Saved data entries

################

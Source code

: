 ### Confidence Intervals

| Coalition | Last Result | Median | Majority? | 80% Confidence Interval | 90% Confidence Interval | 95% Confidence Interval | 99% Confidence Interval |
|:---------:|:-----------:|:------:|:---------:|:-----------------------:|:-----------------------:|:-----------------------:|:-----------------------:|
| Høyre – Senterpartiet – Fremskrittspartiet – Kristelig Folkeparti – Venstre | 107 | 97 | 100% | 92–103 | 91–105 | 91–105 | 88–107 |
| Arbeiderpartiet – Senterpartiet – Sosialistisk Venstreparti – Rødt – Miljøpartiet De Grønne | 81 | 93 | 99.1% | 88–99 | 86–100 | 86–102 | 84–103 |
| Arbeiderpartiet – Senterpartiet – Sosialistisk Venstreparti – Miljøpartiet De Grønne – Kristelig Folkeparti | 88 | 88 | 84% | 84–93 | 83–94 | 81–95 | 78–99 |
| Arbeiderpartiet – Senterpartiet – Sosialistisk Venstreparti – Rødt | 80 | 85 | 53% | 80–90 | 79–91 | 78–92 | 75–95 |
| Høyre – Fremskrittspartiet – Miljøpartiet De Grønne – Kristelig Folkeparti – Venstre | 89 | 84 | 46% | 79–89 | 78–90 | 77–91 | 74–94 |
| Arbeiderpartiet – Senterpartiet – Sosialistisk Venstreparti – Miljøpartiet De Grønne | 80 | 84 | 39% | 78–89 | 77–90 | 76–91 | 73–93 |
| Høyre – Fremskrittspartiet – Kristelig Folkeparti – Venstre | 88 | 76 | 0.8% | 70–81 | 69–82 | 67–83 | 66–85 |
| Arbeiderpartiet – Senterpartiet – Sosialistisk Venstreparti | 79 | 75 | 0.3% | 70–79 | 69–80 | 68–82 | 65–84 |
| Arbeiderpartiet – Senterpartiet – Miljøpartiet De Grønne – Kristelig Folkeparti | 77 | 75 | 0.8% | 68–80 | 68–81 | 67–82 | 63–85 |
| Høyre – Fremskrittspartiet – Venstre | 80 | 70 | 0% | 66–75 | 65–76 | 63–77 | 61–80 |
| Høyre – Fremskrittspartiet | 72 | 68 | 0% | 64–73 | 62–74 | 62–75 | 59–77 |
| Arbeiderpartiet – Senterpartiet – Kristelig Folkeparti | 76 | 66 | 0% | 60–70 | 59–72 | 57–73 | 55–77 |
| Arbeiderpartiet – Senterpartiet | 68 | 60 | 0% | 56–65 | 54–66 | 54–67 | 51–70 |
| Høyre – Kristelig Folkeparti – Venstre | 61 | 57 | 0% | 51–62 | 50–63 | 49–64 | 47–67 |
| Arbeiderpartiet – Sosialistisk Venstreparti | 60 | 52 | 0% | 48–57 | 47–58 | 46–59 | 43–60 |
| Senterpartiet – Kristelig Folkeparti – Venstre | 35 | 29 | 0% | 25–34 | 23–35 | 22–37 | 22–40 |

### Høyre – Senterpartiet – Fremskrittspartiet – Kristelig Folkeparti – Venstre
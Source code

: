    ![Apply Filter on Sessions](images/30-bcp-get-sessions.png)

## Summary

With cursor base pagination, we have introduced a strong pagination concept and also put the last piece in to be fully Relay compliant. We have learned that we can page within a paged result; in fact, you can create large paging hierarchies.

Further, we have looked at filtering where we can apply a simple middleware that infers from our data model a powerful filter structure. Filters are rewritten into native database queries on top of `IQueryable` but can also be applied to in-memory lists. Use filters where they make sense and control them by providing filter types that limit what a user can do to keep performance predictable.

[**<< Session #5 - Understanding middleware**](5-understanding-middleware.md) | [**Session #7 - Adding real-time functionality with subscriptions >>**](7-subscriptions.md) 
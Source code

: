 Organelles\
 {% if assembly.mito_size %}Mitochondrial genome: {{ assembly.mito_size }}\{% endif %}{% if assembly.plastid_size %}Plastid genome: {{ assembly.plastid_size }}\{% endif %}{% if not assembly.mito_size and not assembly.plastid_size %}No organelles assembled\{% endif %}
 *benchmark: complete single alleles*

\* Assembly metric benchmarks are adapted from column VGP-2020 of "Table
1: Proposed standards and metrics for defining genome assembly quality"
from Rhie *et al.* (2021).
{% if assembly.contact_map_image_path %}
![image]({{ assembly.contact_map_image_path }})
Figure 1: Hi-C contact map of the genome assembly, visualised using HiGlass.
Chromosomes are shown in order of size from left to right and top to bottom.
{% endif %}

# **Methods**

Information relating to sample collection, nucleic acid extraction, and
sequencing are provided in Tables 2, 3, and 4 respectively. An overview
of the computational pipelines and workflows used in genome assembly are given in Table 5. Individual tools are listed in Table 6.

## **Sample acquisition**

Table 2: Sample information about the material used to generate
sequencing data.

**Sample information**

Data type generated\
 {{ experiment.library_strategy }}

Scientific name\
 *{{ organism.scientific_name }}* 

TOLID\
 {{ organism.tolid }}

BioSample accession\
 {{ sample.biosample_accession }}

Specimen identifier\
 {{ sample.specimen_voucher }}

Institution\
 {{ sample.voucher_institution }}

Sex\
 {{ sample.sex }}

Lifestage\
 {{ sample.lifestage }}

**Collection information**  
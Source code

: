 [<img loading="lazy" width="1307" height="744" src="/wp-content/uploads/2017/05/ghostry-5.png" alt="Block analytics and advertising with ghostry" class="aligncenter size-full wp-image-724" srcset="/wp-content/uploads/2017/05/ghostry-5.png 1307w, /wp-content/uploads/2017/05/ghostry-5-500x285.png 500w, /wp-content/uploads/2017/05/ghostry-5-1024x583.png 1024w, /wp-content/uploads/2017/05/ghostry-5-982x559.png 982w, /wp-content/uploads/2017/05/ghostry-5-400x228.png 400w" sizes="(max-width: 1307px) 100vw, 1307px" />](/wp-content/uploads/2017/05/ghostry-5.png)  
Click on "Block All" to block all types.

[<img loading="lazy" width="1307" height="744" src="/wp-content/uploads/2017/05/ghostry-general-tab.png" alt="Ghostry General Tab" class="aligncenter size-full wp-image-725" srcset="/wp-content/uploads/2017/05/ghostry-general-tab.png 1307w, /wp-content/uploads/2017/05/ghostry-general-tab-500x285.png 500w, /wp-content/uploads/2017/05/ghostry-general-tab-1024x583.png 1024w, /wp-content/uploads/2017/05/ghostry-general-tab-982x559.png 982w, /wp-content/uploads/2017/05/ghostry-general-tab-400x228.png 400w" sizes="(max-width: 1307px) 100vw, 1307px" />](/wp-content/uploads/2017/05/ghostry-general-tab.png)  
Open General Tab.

################

** Exercise objective **
For this exercise, output exactly the lines above from the line with "78–92 | 75–95 |" to the line with "With cursor base", counting both, and leave out the rest.

** Task solution **
| Arbeiderpartiet – Senterpartiet – Sosialistisk Venstreparti – Rødt | 80 | 85 | 53% | 80–90 | 79–91 | 78–92 | 75–95 |
| Høyre – Fremskrittspartiet – Miljøpartiet De Grønne – Kristelig Folkeparti – Venstre | 89 | 84 | 46% | 79–89 | 78–90 | 77–91 | 74–94 |
| Arbeiderpartiet – Senterpartiet – Sosialistisk Venstreparti – Miljøpartiet De Grønne | 80 | 84 | 39% | 78–89 | 77–90 | 76–91 | 73–93 |
| Høyre – Fremskrittspartiet – Kristelig Folkeparti – Venstre | 88 | 76 | 0.8% | 70–81 | 69–82 | 67–83 | 66–85 |
| Arbeiderpartiet – Senterpartiet – Sosialistisk Venstreparti | 79 | 75 | 0.3% | 70–79 | 69–80 | 68–82 | 65–84 |
| Arbeiderpartiet – Senterpartiet – Miljøpartiet De Grønne – Kristelig Folkeparti | 77 | 75 | 0.8% | 68–80 | 68–81 | 67–82 | 63–85 |
| Høyre – Fremskrittspartiet – Venstre | 80 | 70 | 0% | 66–75 | 65–76 | 63–77 | 61–80 |
| Høyre – Fremskrittspartiet | 72 | 68 | 0% | 64–73 | 62–74 | 62–75 | 59–77 |
| Arbeiderpartiet – Senterpartiet – Kristelig Folkeparti | 76 | 66 | 0% | 60–70 | 59–72 | 57–73 | 55–77 |
| Arbeiderpartiet – Senterpartiet | 68 | 60 | 0% | 56–65 | 54–66 | 54–67 | 51–70 |
| Høyre – Kristelig Folkeparti – Venstre | 61 | 57 | 0% | 51–62 | 50–63 | 49–64 | 47–67 |
| Arbeiderpartiet – Sosialistisk Venstreparti | 60 | 52 | 0% | 48–57 | 47–58 | 46–59 | 43–60 |
| Senterpartiet – Kristelig Folkeparti – Venstre | 35 | 29 | 0% | 25–34 | 23–35 | 22–37 | 22–40 |

### Høyre – Senterpartiet – Fremskrittspartiet – Kristelig Folkeparti – Venstre
Source code

:    ![Apply Filter on Sessions](images/30-bcp-get-sessions.png)

## Summary

With cursor base pagination, we have introduced a strong pagination concept and also put the last piece in to be fully Relay compliant. We have learned that we can page within a paged result; in fact, you can create large paging hierarchies.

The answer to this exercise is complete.